# Neues Board - neue Funktionen?



## Bowman (29. März 2003)

Hi dok #h 

Nochmals Glückwunsch zur erfolgreichen Umstellung #r 

Jetzt klär uns aber mal auf, was es hier jetzt alles neues gibt ... :q 

Entdeckt habe ich bisher die "Angelboard-Verwarnungsliste"
(*Ironie an: Demnach hat ja jetzt jedes Mitglied eine Beleidigung frei *Ironie aus) :q

Spaß beiseite - erklär doch mal kurz was
a) neu ist
b) momentan noch nicht geht     und
c) noch geplant ist


----------



## Dok (29. März 2003)

Das würde etwas zu weit führen.

Für uns ist die Sicherheit und Geschwindigleit wichtig.
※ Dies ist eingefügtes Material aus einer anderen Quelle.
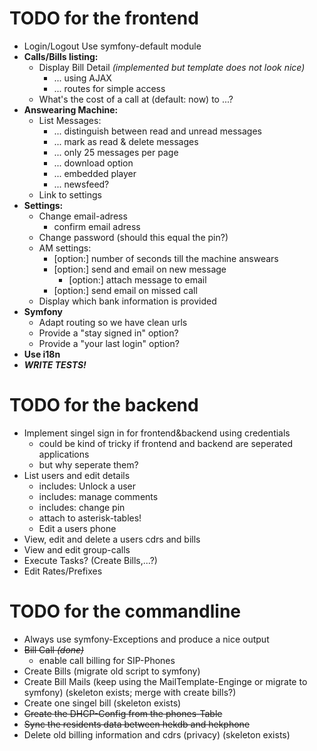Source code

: # TODO for the frontend #
  * Login/Logout Use symfony-default module
  * **Calls/Bills listing:**
    * Display Bill Detail _(implemented but template does not look nice)_
      * ... using AJAX
      * ... routes for simple access
    * What's the cost of a call at (default: now) to ...?
  * **Answearing Machine:**
    * List Messages:
      * ... distinguish between read and unread messages
      * ... mark as read & delete messages
      * ... only 25 messages per page
      * ... download option
      * ... embedded player
      * ... newsfeed?
    * Link to settings
  * **Settings:** 
    * Change email-adress
      * confirm email adress
    * Change password (should this equal the pin?)
    * AM settings:
      * [option:] number of seconds till the machine answears
      * [option:] send and email on new message
        * [option:]  attach message to email
      * [option:] send email on missed call
    * Display which bank information is provided
  * **Symfony**
    * Adapt routing so we have clean urls
    * Provide a "stay signed in" option?
    * Provide a "your last login" option?
  * **Use i18n**
  * _**WRITE TESTS!**_

# TODO for the backend #
 * Implement singel sign in for frontend&backend using credentials
   * could be kind of tricky if frontend and backend are seperated applications
   * but why seperate them?
 * List users and edit details
   * includes: Unlock a user
   * includes: manage comments
   * includes: change pin
   * attach to asterisk-tables!
   * Edit a users phone
 * View, edit and delete a users cdrs and bills
 * View and edit group-calls
 * Execute Tasks? (Create Bills,...?)
 * Edit Rates/Prefixes

# TODO for the commandline #
  * Always use symfony-Exceptions and produce a nice output 
  * <strike>Bill Call _(done)_</strike>
    * enable call billing for SIP-Phones
  * Create Bills (migrate old script to symfony)
  * Create Bill Mails (keep using the MailTemplate-Enginge or migrate to symfony) (skeleton exists; merge with create bills?)
  * Create one singel bill (skeleton exists)
  * <strike>Create the DHCP-Config from the phones-Table</strike>
  * <strike>Sync the residents data between hekdb and hekphone</strike>
  * Delete old billing information and cdrs (privacy) (skeleton exists)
Alles weitere findet Ihr hier!


----------



## Franky (29. März 2003)

Moin Rainer,

ALLES neues aufzuzählen würde sicher den Rahmen hier sprengen...
Aber wenn Du schon die Verwarnliste ansprichst:
Je nachdem, was für ein Ding sich jemand leistet, gibts eine Art Wertungssystem. Ab 3 Punkten wird ein Mitglied sofort gesperrt und kann nur von MArtin, Kai oder mir wieder freigeschaltet werden.

Wir hoffen jedoch, dass sowas wie in der Vergangenheit auch, ein AUsnahmewerkzeug bleiben wird.

Hier sollen weiterhin Spaß und Informationen mit ein wenig Rumblödelei rund ums Angeln und mehr im Vordergrund stehen!!!!


----------



## anguilla (30. März 2003)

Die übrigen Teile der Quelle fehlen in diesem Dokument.